This article first appeared on our partner site, Independent Persian
Video seen by Independent Persian this week shows the main building of Police Station 140 in Baghe Feiz, western Tehran, completely destroyed. The footage reveals the roof of the central sections collapsed, the walls of the upper floors torn open, and only a few concrete columns of the main structure still standing.
The blast appears to have been so powerful that much of the main building was destroyed and the surrounding compound also sustained damage.
The attack came as part of a broader wave of strikes targeting police facilities in Tehran. Information received by Independent Persian indicates that over the past three days – in addition to Police Station 140 – police stations 104 Abbasabad, 109 Baharestan, 113 Bazaar-15 Khordad, 121 Pirouzi, 133 Shahr-e Ziba, 138 Jannatabad, 131 Shahr-e Rey, 153 Shahrak-e Vali-Asr, 158 Kianshahr, 139 Marzdaran, and 151 Yaftabad were also struck by missiles and completely destroyed.
For many protesters in Tehran, however, the Baghe Feiz police station was not merely a law-enforcement facility.
It had become a well-known centre of violent arrests and the first place where many experienced the state’s security apparatus.

A 32-year-old man who was detained during protests in the national uprising earlier this year on 8 January 2026 said that after being arrested in western Tehran, he was taken to this police station.
He told Independent Persian: “They beat me so badly that even after two months I still can’t walk properly. They broke my legs. They gave me no medical care. They just kept saying I had to confess.”
According to the man, the beatings began in the first hours after his arrest, and he was denied access to a lawyer or any contact with his family.
He also said that many of the special police units who fired on protesters in the Punak area on the nights of 8 and 9 January would return to the same police station in Baghe Feiz after their operations.
“A lot of our friends were killed that night,” he said. “Some of those who were taken away never came back. When I saw that this building had collapsed, it felt like part of that nightmare had collapsed too.”
Paria, a 27-year-old woman who lives in the Punak neighbourhood, says her first arrest dates back to 2020, when she was only 21. She said she was detained for what authorities described as “improper hijab” and was taken to Police Station 140.
“They kept us in the station’s courtyard,” she recalled. “There were both male and female officers. They insulted us, pushed us and hit us. They humiliated us. I felt like there was no law at all.”
According to her, both the courtyard and the interior rooms of the station were designed to create an atmosphere of intimidation and psychological pressure for detainees.
She said her father, who came to secure her release that same night, was also met with humiliation and insults.
“They humiliated my father in front of me,” she recalled. “For me, that place was a torture chamber.” Paria said families had long heard stories that young people taken from this police station were later transferred elsewhere and, weeks later, faced security charges or heavy judicial sentences.

A 45-year-old man also recounted being arrested outside the same police station in 2008 for possessing a homemade bottle of alcohol (raisin aragh).
“We weren’t even drunk,” he said. “It was just one bottle.
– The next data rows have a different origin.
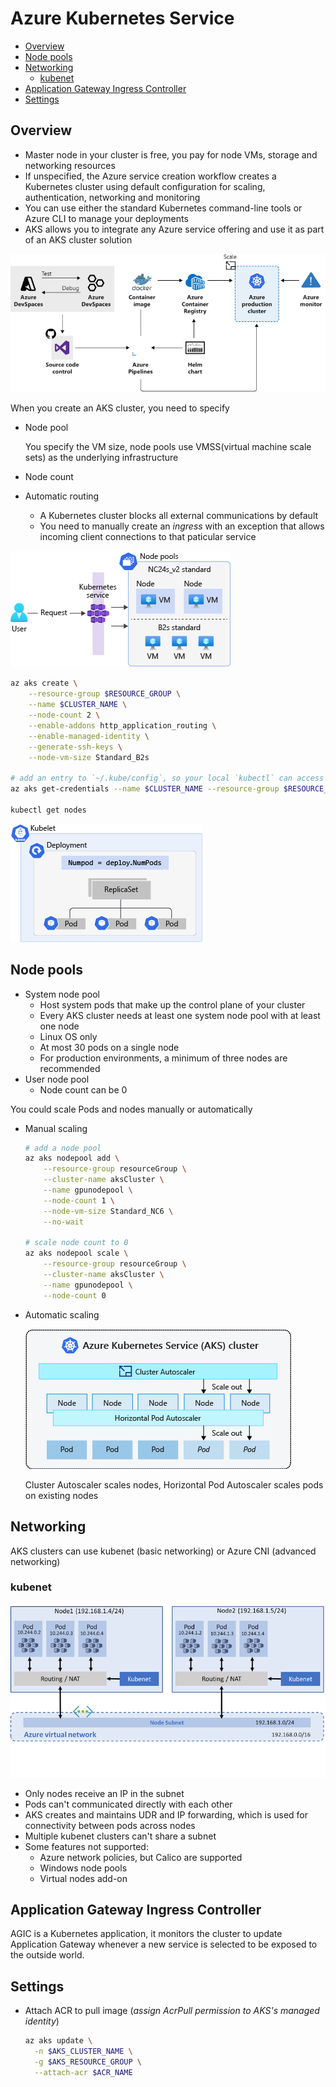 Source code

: # Azure Kubernetes Service

- [Overview](#overview)
- [Node pools](#node-pools)
- [Networking](#networking)
  - [kubenet](#kubenet)
- [Application Gateway Ingress Controller](#application-gateway-ingress-controller)
- [Settings](#settings)

## Overview

- Master node in your cluster is free, you pay for node VMs, storage and networking resources
- If unspecified, the Azure service creation workflow creates a Kubernetes cluster using default configuration for scaling, authentication, networking and monitoring
- You can use either the standard Kubernetes command-line tools or Azure CLI to manage your deployments
- AKS allows you to integrate any Azure service offering and use it as part of an AKS cluster solution

![AKS workflow](images/azure_aks-workflow.png)

When you create an AKS cluster, you need to specify
- Node pool

  You specify the VM size, node pools use VMSS(virtual machine scale sets) as the underlying infrastructure
- Node count
- Automatic routing

  - A Kubernetes cluster blocks all external communications by default
  - You need to manually create an *ingress* with an exception that allows incoming client connections to that paticular service

![AKS node pool](images/azure_aks-node-pool-diagram.png)

```sh
az aks create \
    --resource-group $RESOURCE_GROUP \
    --name $CLUSTER_NAME \
    --node-count 2 \
    --enable-addons http_application_routing \
    --enable-managed-identity \
    --generate-ssh-keys \
    --node-vm-size Standard_B2s

# add an entry to `~/.kube/config`, so your local `kubectl` can access the cluster
az aks get-credentials --name $CLUSTER_NAME --resource-group $RESOURCE_GROUP

kubectl get nodes
```

![AKS deployment](images/azure_aks-deployments-diagram.png)

## Node pools

- System node pool
  - Host system pods that make up the control plane of your cluster
  - Every AKS cluster needs at least one system node pool with at least one node
  - Linux OS only
  - At most 30 pods on a single node
  - For production environments, a minimum of three nodes are recommended
- User node pool
  - Node count can be 0

You could scale Pods and nodes manually or automatically

- Manual scaling

  ```sh
  # add a node pool
  az aks nodepool add \
      --resource-group resourceGroup \
      --cluster-name aksCluster \
      --name gpunodepool \
      --node-count 1 \
      --node-vm-size Standard_NC6 \
      --no-wait

  # scale node count to 0
  az aks nodepool scale \
      --resource-group resourceGroup \
      --cluster-name aksCluster \
      --name gpunodepool \
      --node-count 0
  ```

- Automatic scaling

  ![AKS auto scaler](images/aks_autoscaler.png)

  Cluster Autoscaler scales nodes, Horizontal Pod Autoscaler scales pods on existing nodes

## Networking

AKS clusters can use kubenet (basic networking) or Azure CNI (advanced networking)

### kubenet

![Kubenet overview](images/azure_kubenet-overview.png)

- Only nodes receive an IP in the subnet
- Pods can't communicated directly with each other
- AKS creates and maintains UDR and IP forwarding, which is used for connectivity between pods across nodes
- Multiple kubenet clusters can't share a subnet
- Some features not supported:
  - Azure network policies, but Calico are supported
  - Windows node pools
  - Virtual nodes add-on


## Application Gateway Ingress Controller

AGIC is a Kubernetes application, it monitors the cluster to update Application Gateway whenever a new service is selected to be exposed to the outside world.


## Settings

- Attach ACR to pull image (*assign AcrPull permission to AKS's managed identity*)

  ```sh
  az aks update \
    -n $AKS_CLUSTER_NAME \
    -g $AKS_RESOURCE_GROUP \
    --attach-acr $ACR_NAME
  ``` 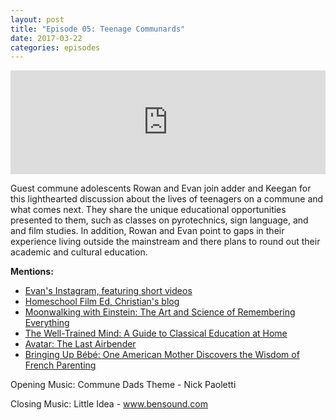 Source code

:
 ```yaml
---
layout: post
title: "Episode 05: Teenage Communards"
date: 2017-03-22
categories: episodes
---
```


<iframe width="100%" height="166" scrolling="no" frameborder="no" src="https://w.soundcloud.com/player/?url=https%3A//api.soundcloud.com/tracks/312868086&amp;color=ff5500&amp;auto_play=false&amp;hide_related=false&amp;show_comments=true&amp;show_user=true&amp;show_reposts=false"></iframe>


Guest commune adolescents Rowan and Evan join adder and Keegan for this lighthearted discussion about the lives of teenagers on a commune and what comes next. They share the unique educational opportunities presented to them, such as classes on pyrotechnics, sign language, and and film studies. In addition, Rowan and Evan point to gaps in their experience living outside the mainstream and there plans to round out their academic and cultural education.

**Mentions:**

* [Evan's Instagram, featuring short videos](http://www.instagram.com/the_aesthetic_slut/)
* [Homeschool Film Ed, Christian's blog](http://homeschoolfilmed.wordpress.com/)
* [Moonwalking with Einstein: The Art and Science of Remembering Everything](http://amzn.to/2mVql4Z)
* [The Well-Trained Mind: A Guide to Classical Education at Home](http://amzn.to/2m8d36t)
* [Avatar: The Last Airbender](http://amzn.to/2nhcPJS)
* [Bringing Up Bébé: One American Mother Discovers the Wisdom of French Parenting](http://amzn.to/2n60wQ3)

Opening Music: Commune Dads Theme - Nick Paoletti

Closing Music: Little Idea - www.bensound.com

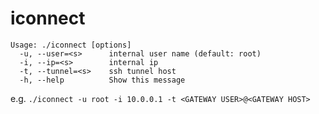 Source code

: iconnect
========

```
Usage: ./iconnect [options]
  -u, --user=<s>      internal user name (default: root)
  -i, --ip=<s>        internal ip
  -t, --tunnel=<s>    ssh tunnel host
  -h, --help          Show this message
```

e.g. `./iconnect -u root -i 10.0.0.1 -t <GATEWAY USER>@<GATEWAY HOST>`
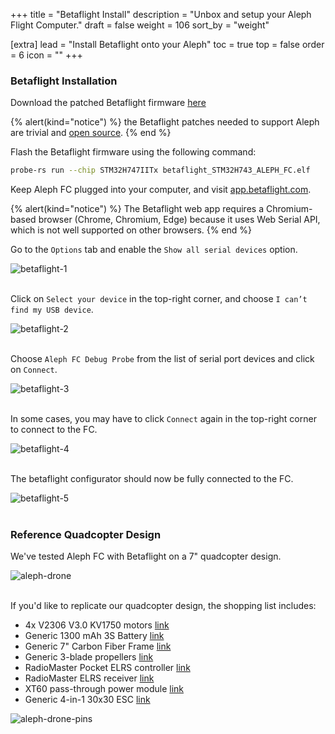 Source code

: +++
title = "Betaflight Install"
description = "Unbox and setup your Aleph Flight Computer."
draft = false
weight = 106
sort_by = "weight"

[extra]
lead = "Install Betaflight onto your Aleph"
toc = true
top = false
order = 6
icon = ""
+++


### Betaflight Installation

Download the patched Betaflight firmware [here](https://storage.googleapis.com/metor-releases/betaflight/4.5/betaflight_STM32H743_ALEPH_FC.elf)

{% alert(kind="notice") %}
the Betaflight patches needed to support Aleph are trivial and [open source](https://github.com/betaflight/betaflight/compare/4.5-maintenance...metor-sys:betaflight:4.5/aleph).
{% end %}

Flash the Betaflight firmware using the following command:

```sh
probe-rs run --chip STM32H747IITx betaflight_STM32H743_ALEPH_FC.elf
```

Keep Aleph FC plugged into your computer, and visit [app.betaflight.com](http://app.betaflight.com).

{% alert(kind="notice") %}
The Betaflight web app requires a Chromium-based browser (Chrome, Chromium, Edge) because it uses Web Serial API, which is not well supported on other browsers.
{% end %}

Go to the `Options` tab and enable the `Show all serial devices` option.

<img src="/assets/betaflight-1.jpg" alt="betaflight-1"/>
<br></br>

Click on `Select your device` in the top-right corner, and choose `I can’t find my USB device`.

<img src="/assets/betaflight-2.jpg" alt="betaflight-2"/>
<br></br>

Choose `Aleph FC Debug Probe` from the list of serial port devices and click on `Connect`.

<img src="/assets/betaflight-3.jpg" alt="betaflight-3"/>
<br></br>

In some cases, you may have to click `Connect` again in the top-right corner to connect to the FC.

<img src="/assets/betaflight-4.jpg" alt="betaflight-4"/>
<br></br>

The betaflight configurator should now be fully connected to the FC.

<img src="/assets/betaflight-5.jpg" alt="betaflight-5"/>
<br></br>

### Reference Quadcopter Design

We've tested Aleph FC with Betaflight on a 7" quadcopter design.

<img src="/assets/aleph-drone.jpg" alt="aleph-drone"/>
<br></br>

If you'd like to replicate our quadcopter design, the shopping list includes:
- 4x V2306 V3.0 KV1750 motors [link](https://www.getfpv.com/t-motor-velox-v2306-v3-motor-1500kv-1750kv-1950kv-2550kv.html)
- Generic 1300 mAh 3S Battery [link](https://www.getfpv.com/lumenier-1300mah-3s-35c-lipo-battery-xt60.html)
- Generic 7" Carbon Fiber Frame [link](https://pyrodrone.com/products/hyperlite-floss-3-0-long-range-7-frame)
- Generic 3-blade propellers [link](https://www.getfpv.com/gemfan-hurricane-5536-3-blade-propeller-set-of-4.html)
- RadioMaster Pocket ELRS controller [link](https://www.getfpv.com/radiomaster-pocket-radio-cc2500-elrs-2-4ghz.html)
- RadioMaster ELRS receiver [link](https://www.amazon.com/RadioMaster-Receiver-ExpressLRS-Antenna-Transmitter/dp/B0BZY2M4BS/)
- XT60 pass-through power module [link](https://holybro.com/collections/power-modules-pdbs/products/pm02-v3-12s-power-module)
- Generic 4-in-1 30x30 ESC [link](https://www.getfpv.com/speedybee-60a-3-6s-blheli-s-4-in-1-esc-30x30.html)

<img src="/assets/aleph-drone-pins.jpg" alt="aleph-drone-pins"/>
<br></br>
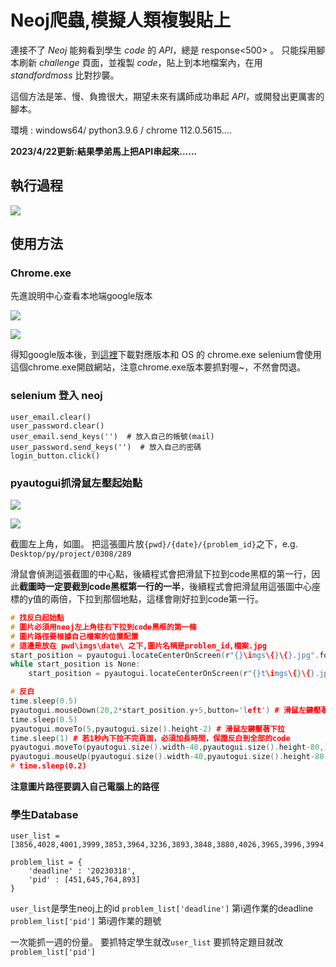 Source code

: # Neoj爬蟲,模擬人類複製貼上

連接不了 $Neoj$ 能夠看到學生 $code$ 的 $API$，總是 response<500> 。
只能採用腳本刷新 $challenge$ 頁面，並複製 $code$，貼上到本地檔案內，在用 $standford moss$ 比對抄襲。

這個方法是笨、慢、負擔很大，期望未來有講師成功串起 $API$，或開發出更厲害的腳本。

環境 : windows64/ python3.9.6 / chrome 112.0.5615....

**2023/4/22更新:結果學弟馬上把API串起來......**

## 執行過程
![](https://i.imgur.com/1jg9LBA.gif)


## 使用方法

### Chrome.exe

先進說明中心查看本地端google版本

![](https://i.imgur.com/dpbOsd8.png)

![](https://i.imgur.com/L4DNkHA.png)

得知google版本後，到[這裡](https://chromedriver.chromium.org/)下載對應版本和 OS 的 chrome.exe
selenium會使用這個chrome.exe開啟網站，注意chrome.exe版本要抓對喔~，不然會閃退。

### selenium 登入 neoj

```cpp!
user_email.clear()
user_password.clear()
user_email.send_keys('')  # 放入自己的帳號(mail)
user_password.send_keys('')  # 放入自己的密碼
login_button.click() 
```

### pyautogui抓滑鼠左壓起始點
![](https://i.imgur.com/M6DfFyk.png)

![](https://i.imgur.com/yTC5vbm.jpg)

截圖左上角，如圖。
把這張圖片放```{pwd}/{date}/{problem_id}```之下，e.g. ```Desktop/py/project/0308/289```

滑鼠會偵測這張截圖的中心點，後續程式會把滑鼠下拉到code黑框的第一行，因此**截圖時一定要截到code黑框第一行的一半**，後續程式會把滑鼠用這張圖中心座標的y值的兩倍，下拉到那個地點，這樣會剛好拉到code第一行。

```cpp
# 找反白起始點
# 圖片必須用neoj左上角往右下拉到code黑框的第一條
# 圖片路徑要根據自己檔案的位置配置
# 這邊是放在 pwd\imgs\date\ 之下,圖片名稱是problem_id,檔案.jpg
start_position = pyautogui.locateCenterOnScreen(r"{}\imgs\{}\{}.jpg".format(os.getcwd(),date,pid),confidence=0.9) 
while start_position is None:
	start_position = pyautogui.locateCenterOnScreen(r"{}t\imgs\{}\{}.jpg".format(os.getcwd(),date,pid),confidence=0.9) 

# 反白
time.sleep(0.5)
pyautogui.mouseDown(20,2*start_position.y+5,button='left') # 滑鼠左鍵壓著
time.sleep(0.5)
pyautogui.moveTo(5,pyautogui.size().height-2) # 滑鼠左鍵壓著下拉
time.sleep(1) # 若1秒內下拉不完頁面，必須加長時間，保證反白到全部的code
pyautogui.moveTo(pyautogui.size().width-40,pyautogui.size().height-80,) #滑鼠左鍵壓著右拉
pyautogui.mouseUp(pyautogui.size().width-40,pyautogui.size().height-80,button='left')
# time.sleep(0.2)

```

**注意圖片路徑要調入自己電腦上的路徑**

### 學生Database

```cpp!
user_list = [3856,4028,4001,3999,3853,3964,3236,3893,3848,3880,4026,3965,3996,3994,3855,4029,3849,3867,3874,3962,3881,3981,4008,4018,3997,3986,4009,3899,3883,3995,3234,3974,3847,4106,3872,3892,3862,4019,3851,3854,3879,3976,3985,3958,3959,3852,4027,3980,3978,4030,3871,3998,3967,3465,3864,3897,4070,3957,4007,3972,3979,3876,3877,3861,3859,4010,4006,3898,3993,3984,3884,4016,3878,3887,3860,4002]

problem_list = {
    'deadline' : '20230318',
    'pid' : [451,645,764,893]
}
```
```user_list```是學生neoj上的id
```problem_list['deadline']``` 第i週作業的deadline
```problem_list['pid']``` 第i週作業的題號

一次能抓一週的份量。
要抓特定學生就改```user_list```
要抓特定題目就改```problem_list['pid']```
They beat us until morning. Then we went to court and each of us was sentenced to three months in prison.”
He added that throughout the station’s years of operation, its officers treated residents of Punak “violently and with humiliation”.
According to his account, he saw officers from the same police station in the Punak area once again opening fire on civilians during the protests in January this year.
“They were shooting pellet rounds and live ammunition,” he said. “They blinded some people and killed dozens at the Punak intersection.”
Independent Persian has previously reported on torture, deaths in custody, enforced disappearances, and secret executions in police stations and detention centres across Iran in recent weeks.
These reports illustrate a cycle of repression that began in the streets, continued in local police stations, and in some cases ended in larger detention facilities, torture, death and the secret transfer of bodies.
Many families say the first place they searched for their detained relatives was these police stations – visits that often ended in threats, humiliation or silence from authorities.
Against this backdrop, the targeting of Police Station 140 in Baghe Feiz is seen by some residents of Tehran and the Punak neighbourhood as more than the destruction of a building.
For many, it evokes memories of the first beatings, the first insults and the first hours of vulnerability after arrest – a place where street detentions often led to fabricated charges, psychological pressure and sometimes irreversible physical harm.
What collapsed in Baghe Feiz on the evening of Monday 2 March was therefore not just the walls of a police station, but one of the pillars of the Islamic Republic’s urban repression apparatus – a place that, in the memory of many protesters, was associated with years of violent arrests and humiliating treatment.